The fact that most workers in the United States today are not so educated results in what we might call “disconnects.” These are divergences between the thoughts and actions of workers and their true interests. We can be sure that those with power (the powerful more or less coincide with those who control the “commanding heights” of the economy—not just the owners of large businesses but also the attorneys, lobbyists, politicians, top military officers, and the like who serve their interests) will do whatever they can to ensure that workers believe the propaganda and not the truth about the system. If they are not challenged by the workers’ unions, political and social organizations, and intellectual supporters, then workers will not have an alternative way to look at the world. They will therefore either embrace the views of their class enemies or be prime targets for all manner of crackpots and charlatans, from religious cranks and idealists to nativists and conspiracists.

Here are some examples of “disconnects”:

* The public school teachers in Pittsburgh, Pennsylvania built a powerful union and broke once and for all the arbitrary power of the school board to determine how the teachers worked and pay they received. To win their union they struck, defying court injunctions even after their union offices were padlocked and their treasury impounded. Yet not one of these militant unionists stood up for my sons’ refusal to say the Pledge of Allegiance. In fact, the teachers treated my sons as if they had committed a crime.

* There is no question that the government responded to the rise of a militant and working class black movement in the 1960s and 1970s by the mass imprisonment of black men and women. This was compounded by the decline of U.S. manufacturing, which disproportionately harmed black workers, and because of the resulting unemployment and its effects, led to further black imprisonment. Those imprisoned are overwhelmingly workers. Yet white workers and unions have given this little thought and, if anything, have accepted the mainstream analysis that there is something wrong with the character of black persons and with the family structure of the black community. The U.S. labor movement has never, to my knowledge, publically and forcefully condemned the racist and anti-working class nature of the prison system.

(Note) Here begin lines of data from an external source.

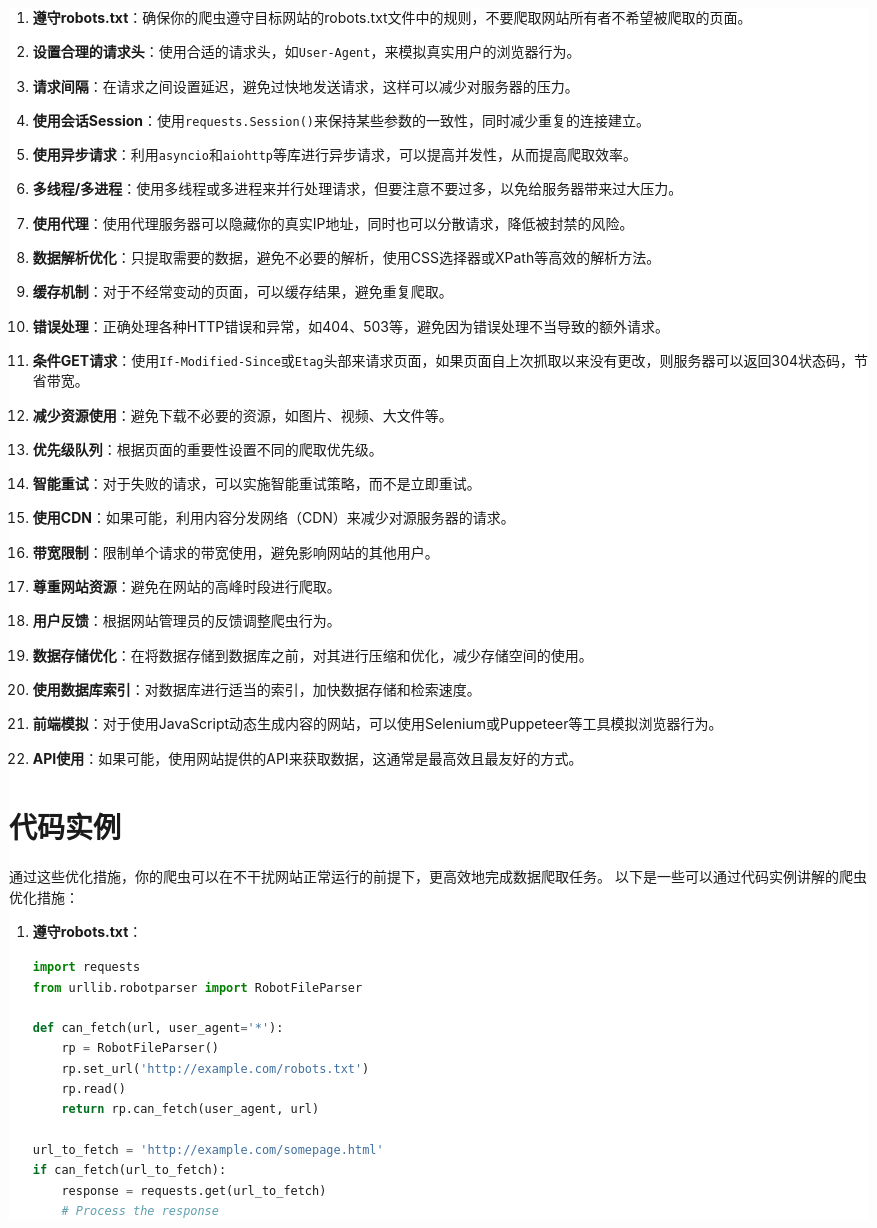 1. **遵守robots.txt**：确保你的爬虫遵守目标网站的robots.txt文件中的规则，不要爬取网站所有者不希望被爬取的页面。

2. **设置合理的请求头**：使用合适的请求头，如`User-Agent`，来模拟真实用户的浏览器行为。

3. **请求间隔**：在请求之间设置延迟，避免过快地发送请求，这样可以减少对服务器的压力。

4. **使用会话Session**：使用`requests.Session()`来保持某些参数的一致性，同时减少重复的连接建立。

5. **使用异步请求**：利用`asyncio`和`aiohttp`等库进行异步请求，可以提高并发性，从而提高爬取效率。

6. **多线程/多进程**：使用多线程或多进程来并行处理请求，但要注意不要过多，以免给服务器带来过大压力。

7. **使用代理**：使用代理服务器可以隐藏你的真实IP地址，同时也可以分散请求，降低被封禁的风险。

8. **数据解析优化**：只提取需要的数据，避免不必要的解析，使用CSS选择器或XPath等高效的解析方法。

9. **缓存机制**：对于不经常变动的页面，可以缓存结果，避免重复爬取。

10. **错误处理**：正确处理各种HTTP错误和异常，如404、503等，避免因为错误处理不当导致的额外请求。

11. **条件GET请求**：使用`If-Modified-Since`或`Etag`头部来请求页面，如果页面自上次抓取以来没有更改，则服务器可以返回304状态码，节省带宽。

12. **减少资源使用**：避免下载不必要的资源，如图片、视频、大文件等。

13. **优先级队列**：根据页面的重要性设置不同的爬取优先级。

14. **智能重试**：对于失败的请求，可以实施智能重试策略，而不是立即重试。

15. **使用CDN**：如果可能，利用内容分发网络（CDN）来减少对源服务器的请求。

16. **带宽限制**：限制单个请求的带宽使用，避免影响网站的其他用户。

17. **尊重网站资源**：避免在网站的高峰时段进行爬取。

18. **用户反馈**：根据网站管理员的反馈调整爬虫行为。

19. **数据存储优化**：在将数据存储到数据库之前，对其进行压缩和优化，减少存储空间的使用。

20. **使用数据库索引**：对数据库进行适当的索引，加快数据存储和检索速度。

21. **前端模拟**：对于使用JavaScript动态生成内容的网站，可以使用Selenium或Puppeteer等工具模拟浏览器行为。

22. **API使用**：如果可能，使用网站提供的API来获取数据，这通常是最高效且最友好的方式。

# 代码实例
通过这些优化措施，你的爬虫可以在不干扰网站正常运行的前提下，更高效地完成数据爬取任务。
以下是一些可以通过代码实例讲解的爬虫优化措施：

1. **遵守robots.txt**：
   ```python
   import requests
   from urllib.robotparser import RobotFileParser

   def can_fetch(url, user_agent='*'):
       rp = RobotFileParser()
       rp.set_url('http://example.com/robots.txt')
       rp.read()
       return rp.can_fetch(user_agent, url)

   url_to_fetch = 'http://example.com/somepage.html'
   if can_fetch(url_to_fetch):
       response = requests.get(url_to_fetch)
       # Process the response
   ```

* Today, wars are almost always connected to U.S. imperial interests. Yet, working people continue to send their children off to war and seldom make this connection.

* Workers are too often prone to blame unions for whatever ails the economy. How can this be?

* Unions themselves too often mimic in their internal structure that of their presumed class enemy and, in the process, alienate their own members.

I could go on, but you get the point. These disconnects and many more like them are the result of the failure of a mass working class movement to take hold in the United States and the failure of whatever working class organizations do exist to develop a worker-centered way of looking at the world and educating workers about it. Of course, none of us is completely consistent in our words and deeds. However, until we do something to connect the minds of workers to the reality that generates the conditions that allow them to be exploited, we will not be able even to begin the long struggle for human liberation.